The following blog has been co-authored by the CareForward Team of Senthil Rajasekaran, Lauren Mazzurco, Christine Matson, Don Robison, Anca Dobrian, Marta Ambrozewicz, Raja Koteeswaran, Mekbib Gemeda, Cindy Cadieux, Carrie Elzie, Arun Mohanram and April Pace

It seems like American Healthcare has been in “crisis mode” since 1900s. Despite so many advances, little has changed in controlling cost and improving value and health outcomes. Even though there is plenty of evidence to suggest that clinical care at its best contributes to only 20% of patient health outcomes and a whopping 80% is determined by socioeconomic and behavioral factors, little is done in medical education to address the 80%. Recently we are witnessing a welcome trend, where undergraduate (UME) and graduate medical education (GME) are seen as part of this solution.
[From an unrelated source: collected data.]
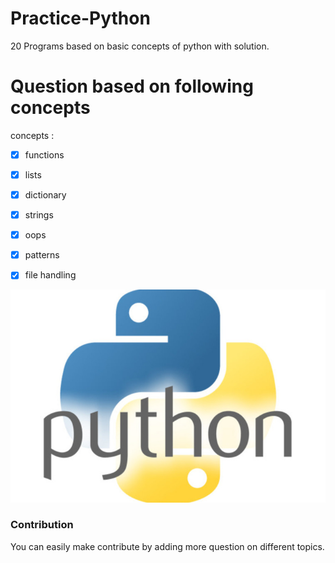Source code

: # Practice-Python
20 Programs based on basic concepts of python with solution.

# Question based on following concepts
concepts :
- [x] functions
- [x] lists
- [x] dictionary
- [x] strings
- [x] oops
- [x] patterns
- [x] file handling


![Python](pythonlogo.jpg)
### Contribution 
You can easily make contribute by adding more question on different topics.
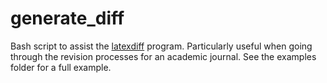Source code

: # generate_diff
Bash script to assist the [latexdiff](https://ctan.org/pkg/latexdiff) program. Particularly useful when going through the revision processes for an academic journal. See the examples folder for a full example.
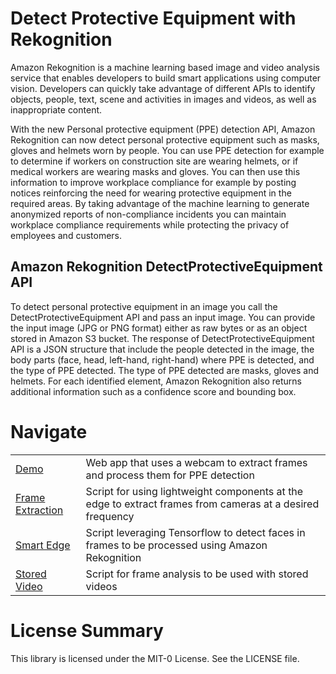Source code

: # Detect Protective Equipment with Rekognition

Amazon Rekognition is a machine learning based image and video analysis service that enables developers to
build smart applications using computer vision. Developers can quickly take advantage of different APIs to
identify objects, people, text, scene and activities in images and videos, as well as inappropriate content.

With the new Personal protective equipment (PPE) detection API, Amazon Rekognition can now detect
personal protective equipment such as masks, gloves and helmets worn by people. You can use PPE detection
for example to determine if workers on construction site are wearing helmets, or if medical workers are
wearing masks and gloves. You can then use this information to improve workplace compliance for example
by posting notices reinforcing the need for wearing protective equipment in the required areas. By taking
advantage of the machine learning to generate anonymized reports of non-compliance incidents you can
maintain workplace compliance requirements while protecting the privacy of employees and customers.

## Amazon Rekognition DetectProtectiveEquipment API

To detect personal protective equipment in an image you call the DetectProtectiveEquipment API and pass an input image. You can provide the input image (JPG or PNG format) either as raw bytes or as an object stored in Amazon S3 bucket. The response of DetectProtectiveEquipment API is a JSON structure that include the people detected in the image, the body parts (face, head, left-hand, right-hand) where PPE is detected, and the type of PPE detected. The type of PPE detected are masks, gloves and helmets. For each identified element, Amazon Rekognition also returns additional information such as a confidence score and bounding box.

# Navigate

|                                       |                                                                                                           |
| ------------------------------------- | --------------------------------------------------------------------------------------------------------- |
| [Demo](/demo)                         | Web app that uses a webcam to extract frames and process them for PPE detection                           |
| [Frame Extraction](/frame-extraction) | Script for using lightweight components at the edge to extract frames from cameras at a desired frequency |
| [Smart Edge](/smart-edge)             | Script leveraging Tensorflow to detect faces in frames to be processed using Amazon Rekognition           |
| [Stored Video](/stored-video)         | Script for frame analysis to be used with stored videos                                                   |

# License Summary

This library is licensed under the MIT-0 License. See the LICENSE file.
At Eastern Virginia Medical School (EVMS) we have implemented our new CareForward curriculum to teach cost, value, and health system sciences in the UME. Realizing the challenges in effectively integrating these complex topics in UME, our team at EVMS has created a set of virtual families, members of which will be represented in the clinical cases that are used in the UME curriculum. These virtual families represent diverse patient populations (e.g., age, gender, sexual orientation, ethnicity, race, culture, belief system, literacy level, socioeconomic status and geography), and introduce variables such as veteran affairs, family dynamics, financial turbulence, health equity/disparity, roles within a care delivery team, access to community resources, interactions of organizations and complexities of care in specific patient populations. Each organ system module and clerkship will use longitudinal clinical cases that are drawn from the virtual families.